It is said that Jawaharlal Nehru wanted his daughter Indira Gandhi to succeed him as the prime minister. But an examination of the accounts of those who were closely associated with both father and the daughter reveals that it is nothing but just another convenient truth.
The Congress party in pre-Independence India was very concerned about succession planning, and often chose young presidents. Most presidents of the Congress party were in their forties (Nehru was 40 when he first became Congress president in 1929), and many like Gopal Krishna Gokhale, Subhas Chandra Bose and Maulana Abul Kalam Azad were in their thirties.
One of the many reasons why Nehru was chosen prime minister over Sardar Vallabhbhai Patel in 1947 was that Nehru was 58 compared to Patel who was 72, and the former was in far better health.
After Patel’s death in 1950, two key questions that would decide the future of politics in India arose: who would be number two in the cabinet? And who would succeed Nehru as prime minister?
Nehru’s first choice
Nehru was keen on Jayaprakash Narayan, or JP (born 1902) to succeed him, in view of JP’s amazing organisational abilities which were exhibited during the Freedom struggle. The intellectual in Nehru admired JP’s modern education in the US.

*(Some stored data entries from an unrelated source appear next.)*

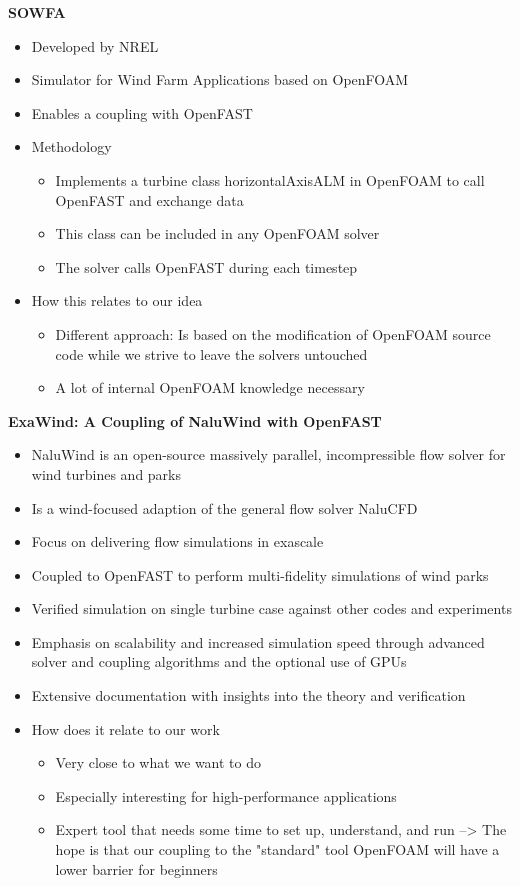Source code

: \textbf{SOWFA} \cite{Churchfield:2012}
\begin{itemize}
	\item Developed by NREL
	\item Simulator for Wind Farm Applications based on OpenFOAM
	\item Enables a coupling with OpenFAST
	\item Methodology
	\begin{itemize}
		\item Implements a turbine class horizontalAxisALM in OpenFOAM to call OpenFAST and exchange data
		\item This class can be included in any OpenFOAM solver
		\item The solver calls OpenFAST during each timestep
	\end{itemize}
	\item How this relates to our idea
	\begin{itemize}
		\item Different approach: Is based on the modification of OpenFOAM source code while we strive to leave the solvers untouched
		\item A lot of internal OpenFOAM knowledge necessary
		\\
	\end{itemize}
\end{itemize}

\textbf{ExaWind: A Coupling of NaluWind with OpenFAST} \cite{Sprague:2019}\\
\begin{itemize}
	\item NaluWind is an open-source massively parallel, incompressible flow solver for wind turbines and parks
	\item Is a wind-focused adaption of the general flow solver NaluCFD
	\item Focus on delivering flow simulations in exascale
	\item Coupled to OpenFAST to perform multi-fidelity simulations of wind parks
	\item Verified simulation on single turbine case against other codes and experiments
	\item Emphasis on scalability and increased simulation speed through advanced solver and coupling algorithms and the optional use of GPUs
	\item Extensive documentation with insights into the theory and verification 
	\item How does it relate to our work
	\begin{itemize}
		\item Very close to what we want to do
		\item Especially interesting for high-performance applications
		\item Expert tool that needs some time to set up, understand, and run --> The hope is that our coupling to the "standard" tool OpenFOAM will have a lower barrier for beginners
	\end{itemize}
\end{itemize}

Nehru often remarked that he was not infallible. He was also aware that many of his cabinet colleagues were too scared of him to voice their differences. In fact, Nehru had this contempt for many of his cabinet colleagues: they were men of straw who lacked the courage to frankly disagree with him. This had also been observed by Mahatma Gandhi.
After his massive victory in the 1952 Lok Sabha elections, Nehru invited JP to join his government as his deputy, to be his conscience keeper, and to counsel him whenever he felt Nehru was wrong. In fact, Nehru even proposed a merger between the Congress and JP’s Praja Socialist Party.
But JP rebuffed all of Nehru’s overtures. JP had this image of himself as being a saint and as a successor to Gandhi, far above the lure of office. Nehru interpreted this as JP’s not wanting to take responsibility for governance and administration, and he felt let down that the man he wanted to groom as his chosen successor was not willing to take on responsibility for running a difficult country.
The civil servant who recorded the minutes of meetings between Nehru and JP was Nehru’s relative, ICS officer Braj Kumar Nehru.
Braj Kumar Nehru’s aide memoire of Nehru inviting JP to join his Cabinet in 1952 says: “The Prime Minister was naturally delighted at his complete victory in the election. What he was unhappy about was the absence of an Opposition whom he could respect and who could suggest constructive alternatives. The PM told Mr Narayan that he was not all-knowing; he needed somebody to point out where he was going wrong and to suggest alternatives to achieve agreed goals. His Cabinet were all hollow pusillanimous men; whatever their inner qualms were, they did not dare give voice to their misgivings. The Prime Minister invited Mr Narayan to form such an Opposition within his Cabinet…”
“…The Prime Minister asked Mr Narayan, cajoled him, then begged him, then again tried to persuade him to perform such a role, to lead him back to the right path whenever he was about to stray. But Mr Narayan’s answer was steadfastly ‘No’…”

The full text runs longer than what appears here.